- Born: 28 February 1916 Madras, British India
- Died: 5 July 1977 (aged 61) Madras, India
- Occupation: journalist
- Children: N. Ram, N. Ravi, N. Murali

= G. Narasimhan =

Indian journalist (1916–1977)

Gopalan Narasimhan (28 February 1916 – 5 July 1977) was an Indian journalist and entrepreneur who served as the Managing Director of The Hindu from 1959 until his death in 1977. He was a grandson of S. Kasturi Ranga Iyengar, the patriarch of the family that owns The Hindu.

== Early life ==

Narasimhan was born in Madras on 28 February 1916 to K. Gopalan and Rangayanaki. Gopalan was the son of S. Kasturi Ranga Iyengar and younger brother of K. Srinivasan. Narasimhan's younger brother is G. Kasturi who served as Editor of The Hindu from 1965 to 1991.

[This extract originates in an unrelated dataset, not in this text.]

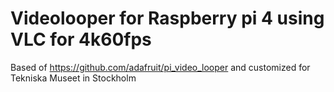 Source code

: # Videolooper for Raspberry pi 4 using VLC for 4k60fps
Based of https://github.com/adafruit/pi_video_looper and customized for Tekniska Museet in Stockholm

Narasimhan graduated from the Presidency College, Madras and joined The Hindu at an early age. He was the Manager of The Hindu from 1937 to 1959. On the death of his uncle K. Srinivasan in 1959, Narasimhan became the Managing-Director.

==Career ==

Narasimhan served as Managing Director of The Hindu from 1959 to 1977. He also served as the President of the Indian and Eastern Newspapers Society (INS) during 1956-57, Chairman of the Audit Bureau of Circulations of India from 1955 to 1959, Press Institute of India and was the Director of the Press Foundation of Asia.

His eldest son N. Ram was the Managing-Director of The Hindu since 1977 and its Editor-in-Chief since 27 June 2003 until 18 January 2012, while his youngest son N. Ravi (b. 1948) served as the Editor-in-chief of The Hindu (1991-2003).

== Death ==
Narasimhan died of a heart attack at Madras on 5 July 1977, aged 61.